Julia Scheeres' memoir Jesus Land is a painfully candid account of a family riddled with dysfunction. Scheeres, now 38, grew up in a strict Calvinist household in Lafayette, Indiana, the daughter of a surgeon and his Bible-thumping wife. Her parents' missionary zeal led them to adopt two African-American boys when Julia was still a toddler. One of them, David, became Julia's soul mate. Together, the two endured their upbringing and shared many trials, including a harrowing stay at Escuela Caribe, a Christian school in the Dominican Republic run by New Horizons Youth Ministries. Scheeres' parents appear more interested in their own religiosity than their children's emotional needs. Her father's answer to discipline was bone-breaking brutality; meanwhile, her mother turned a blind eye to rampant behavioral problems, including David's attempted suicide.

Julia's other adopted brother, Jerome, grew up angry and hostile, and his repeated sexual abuse of Julia was additional torment in their ugly home life. Jesus Land concludes with the news that David, whose personal notebook inspired the memoir, died in a car crash in 1987. He was only 20 years old. Scheeres recently answered questions from BookPage about her wrenching personal story.

BookPage: Your portrait of Escuela Caribe is troubling, since what's supposed to be a reaffirming place for confused teens comes off as an insensitive reform school. Do you think your parents made a mistake in sending you there? Julia Scheeres: I think it's a mistake to send any child to Escuela Caribe. For $3,000 a month, you can ship your child to a Christian boot camp in the Dominican Republic, where she'll receive a substandard education, learn to spout "Praise Jesus," and be so traumatized she'll have nightmares about it for the rest of her life. Escuela Caribe is essentially a dumping ground for the problem teens of wealthy evangelicals. Many students come from homes where they were emotionally, physically or sexually harmed, yet these issues aren't addressed by the school. Such camps are located in foreign countries for good reason: to evade U.S. regulations governing child welfare, academic quality and housing standards. The whole point of Escuela Caribe is to break the "rebellious teenage spirit" through humiliation, intimidation and suspending simple freedoms and convert kids into Christian automatons.

BP: Frank memoirs involving family and abuse can be painful reading for all concerned. What have been the reactions of those involved in your life at that time? JS: My book is first and foremost a tribute to my brother David. I found a green notebook after his funeral in which he detailed what it was like to grow up black in a white, fundamentalist family and about our time together at Escuela Caribe. I wrote Jesus Land in an effort to preserve his memory and the memory of the life we shared together. I was the person who knew him best, and it's my job to keep telling people about what a quirky, tragic and beautiful soul he was. The reaction of other family members and acquaintances wasn't a consideration as I wrote Jesus Land.

BP: Of all the people in your book, your father seems the most mysterious.

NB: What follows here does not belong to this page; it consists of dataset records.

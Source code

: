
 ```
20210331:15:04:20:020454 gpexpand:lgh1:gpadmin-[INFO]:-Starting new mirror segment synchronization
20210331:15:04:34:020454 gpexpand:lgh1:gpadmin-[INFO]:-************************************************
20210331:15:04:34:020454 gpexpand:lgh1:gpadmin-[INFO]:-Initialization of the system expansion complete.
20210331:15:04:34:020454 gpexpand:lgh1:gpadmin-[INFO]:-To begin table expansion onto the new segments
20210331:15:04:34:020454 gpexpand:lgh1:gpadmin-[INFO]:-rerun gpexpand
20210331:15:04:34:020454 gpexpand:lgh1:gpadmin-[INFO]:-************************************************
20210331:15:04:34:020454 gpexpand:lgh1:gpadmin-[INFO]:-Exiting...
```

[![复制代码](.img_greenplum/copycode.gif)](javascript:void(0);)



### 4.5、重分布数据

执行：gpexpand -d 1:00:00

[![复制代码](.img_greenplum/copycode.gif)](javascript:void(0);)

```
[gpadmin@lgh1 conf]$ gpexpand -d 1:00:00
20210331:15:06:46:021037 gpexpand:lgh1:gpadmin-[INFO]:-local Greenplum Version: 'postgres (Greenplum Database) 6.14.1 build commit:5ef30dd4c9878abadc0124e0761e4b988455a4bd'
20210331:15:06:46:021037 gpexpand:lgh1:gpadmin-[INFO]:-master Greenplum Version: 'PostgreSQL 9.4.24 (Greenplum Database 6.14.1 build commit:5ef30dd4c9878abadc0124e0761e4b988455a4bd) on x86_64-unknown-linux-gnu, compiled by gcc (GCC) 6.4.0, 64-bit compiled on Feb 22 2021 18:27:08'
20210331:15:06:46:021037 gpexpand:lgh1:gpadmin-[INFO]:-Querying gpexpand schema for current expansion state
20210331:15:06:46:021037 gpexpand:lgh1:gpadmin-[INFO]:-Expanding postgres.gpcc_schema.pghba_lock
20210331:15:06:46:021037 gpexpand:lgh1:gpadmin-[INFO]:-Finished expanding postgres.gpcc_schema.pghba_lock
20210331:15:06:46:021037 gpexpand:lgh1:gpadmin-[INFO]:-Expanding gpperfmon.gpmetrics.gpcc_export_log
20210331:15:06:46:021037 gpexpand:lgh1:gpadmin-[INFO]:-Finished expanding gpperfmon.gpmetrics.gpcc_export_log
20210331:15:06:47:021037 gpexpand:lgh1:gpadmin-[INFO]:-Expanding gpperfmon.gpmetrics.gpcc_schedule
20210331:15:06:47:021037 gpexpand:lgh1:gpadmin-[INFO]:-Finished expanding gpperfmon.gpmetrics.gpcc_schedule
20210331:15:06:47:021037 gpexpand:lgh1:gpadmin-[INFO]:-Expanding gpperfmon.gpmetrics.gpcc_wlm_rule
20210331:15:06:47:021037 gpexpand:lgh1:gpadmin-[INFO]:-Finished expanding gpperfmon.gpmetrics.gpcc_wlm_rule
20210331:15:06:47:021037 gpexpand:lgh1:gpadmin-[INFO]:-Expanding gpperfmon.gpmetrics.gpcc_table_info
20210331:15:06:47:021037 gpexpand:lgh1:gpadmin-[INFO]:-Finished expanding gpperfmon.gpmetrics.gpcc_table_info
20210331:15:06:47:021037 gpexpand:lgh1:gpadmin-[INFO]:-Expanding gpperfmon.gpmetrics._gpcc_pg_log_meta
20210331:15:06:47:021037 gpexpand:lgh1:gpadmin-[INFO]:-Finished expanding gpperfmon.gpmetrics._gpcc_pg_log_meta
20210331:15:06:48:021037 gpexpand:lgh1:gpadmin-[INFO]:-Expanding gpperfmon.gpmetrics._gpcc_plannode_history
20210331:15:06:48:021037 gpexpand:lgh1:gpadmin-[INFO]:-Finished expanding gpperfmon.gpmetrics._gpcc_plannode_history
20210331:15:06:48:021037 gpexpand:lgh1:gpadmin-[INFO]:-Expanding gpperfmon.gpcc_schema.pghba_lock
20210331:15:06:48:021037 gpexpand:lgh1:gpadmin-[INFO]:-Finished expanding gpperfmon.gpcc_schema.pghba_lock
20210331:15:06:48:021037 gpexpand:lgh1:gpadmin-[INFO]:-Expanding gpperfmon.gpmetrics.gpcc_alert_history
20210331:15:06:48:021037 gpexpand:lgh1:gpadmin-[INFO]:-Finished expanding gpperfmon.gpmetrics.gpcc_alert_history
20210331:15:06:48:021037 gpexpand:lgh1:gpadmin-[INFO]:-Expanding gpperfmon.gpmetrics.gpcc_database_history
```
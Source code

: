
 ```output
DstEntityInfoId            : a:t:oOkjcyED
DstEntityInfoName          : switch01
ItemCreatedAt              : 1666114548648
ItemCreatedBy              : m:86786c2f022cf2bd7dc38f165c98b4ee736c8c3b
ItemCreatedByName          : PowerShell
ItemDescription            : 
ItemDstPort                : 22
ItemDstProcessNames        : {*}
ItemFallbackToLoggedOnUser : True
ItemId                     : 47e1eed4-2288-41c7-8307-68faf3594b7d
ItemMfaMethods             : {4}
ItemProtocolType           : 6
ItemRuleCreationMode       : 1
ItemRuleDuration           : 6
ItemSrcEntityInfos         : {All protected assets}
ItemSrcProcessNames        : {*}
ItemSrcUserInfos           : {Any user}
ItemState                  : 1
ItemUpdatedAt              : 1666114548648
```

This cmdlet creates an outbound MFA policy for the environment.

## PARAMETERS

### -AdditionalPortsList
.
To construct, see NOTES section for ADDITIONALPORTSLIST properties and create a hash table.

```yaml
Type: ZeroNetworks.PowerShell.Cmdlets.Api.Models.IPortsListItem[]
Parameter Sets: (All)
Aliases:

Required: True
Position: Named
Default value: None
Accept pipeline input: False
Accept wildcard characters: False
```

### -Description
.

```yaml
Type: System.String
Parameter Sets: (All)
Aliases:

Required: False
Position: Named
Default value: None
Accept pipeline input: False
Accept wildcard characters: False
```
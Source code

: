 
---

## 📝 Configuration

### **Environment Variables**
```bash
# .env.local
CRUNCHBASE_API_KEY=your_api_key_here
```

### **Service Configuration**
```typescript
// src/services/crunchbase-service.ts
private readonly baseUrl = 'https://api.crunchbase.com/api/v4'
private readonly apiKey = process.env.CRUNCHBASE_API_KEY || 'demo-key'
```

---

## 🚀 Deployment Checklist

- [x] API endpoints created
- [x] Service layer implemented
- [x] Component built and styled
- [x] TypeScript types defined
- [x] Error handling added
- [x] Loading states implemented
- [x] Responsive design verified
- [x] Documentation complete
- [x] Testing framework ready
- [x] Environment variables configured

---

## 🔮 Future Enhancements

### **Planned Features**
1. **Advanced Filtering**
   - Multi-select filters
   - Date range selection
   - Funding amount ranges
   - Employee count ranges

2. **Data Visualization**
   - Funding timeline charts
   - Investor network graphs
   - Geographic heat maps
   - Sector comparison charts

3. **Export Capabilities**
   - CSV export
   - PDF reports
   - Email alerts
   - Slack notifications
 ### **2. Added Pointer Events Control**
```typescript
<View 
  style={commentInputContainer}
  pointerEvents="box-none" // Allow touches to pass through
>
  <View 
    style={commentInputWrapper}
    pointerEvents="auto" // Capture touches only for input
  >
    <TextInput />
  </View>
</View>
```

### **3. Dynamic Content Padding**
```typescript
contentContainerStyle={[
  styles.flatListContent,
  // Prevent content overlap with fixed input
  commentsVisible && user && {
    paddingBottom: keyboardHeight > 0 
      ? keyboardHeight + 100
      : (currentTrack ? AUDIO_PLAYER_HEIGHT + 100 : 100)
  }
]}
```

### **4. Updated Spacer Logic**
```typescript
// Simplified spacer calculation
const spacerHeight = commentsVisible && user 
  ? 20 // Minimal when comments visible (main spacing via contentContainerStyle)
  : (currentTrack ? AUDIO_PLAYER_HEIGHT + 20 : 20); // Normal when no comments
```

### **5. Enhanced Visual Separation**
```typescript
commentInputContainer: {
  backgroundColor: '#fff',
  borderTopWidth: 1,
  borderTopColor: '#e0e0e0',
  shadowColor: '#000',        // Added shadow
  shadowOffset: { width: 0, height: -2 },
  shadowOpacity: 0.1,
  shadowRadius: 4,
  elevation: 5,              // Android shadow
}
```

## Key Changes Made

What was, or is now, your relationship with him? JS: My father was a '50s-era dad, who left childcare to the wife and was largely absent due to his high-pressure work as a surgeon. But he was also pressured to be the Biblical head-of-the household disciplinarian. We didn't talk about problems or issues in my house. You were told what to do, and you obeyed. If you broke the rules, you got spanked or whipped, in my brothers' case. I grew up fearing and avoiding my father not a healthy situation. I no longer have contact with either of my parents, who work as full-time volunteers at a missionary compound in Orlando, Florida.

BP: Being the victim of sexual abuse usually holds lingering consequences. What has been the long-term emotional or behavioral fallout for you? JS: Where to begin? A rabid distrust of people, and all men in particular? Sexual frigidity and/or promiscuity? A tendency to depersonalize and/or revile sexual partners? I'm sure it's all well-documented in the case studies. I think the most important step for me was meeting my husband, a man who blew away my low expectations for male behavior and companionship. I don't think people ever fully recover from ritual abuse of any sort. I still get into funks, but have learned to better negotiate them.

BP: Despite your troubled youth, you've gone on to obtain a master's degree and respect as a journalist. To what do you ascribe your perseverance? JS: I've always had a strong sense of self and an independent streak three miles wide. Growing up, I believed that if I could just escape the pettiness surrounding me, things would get better. And they have.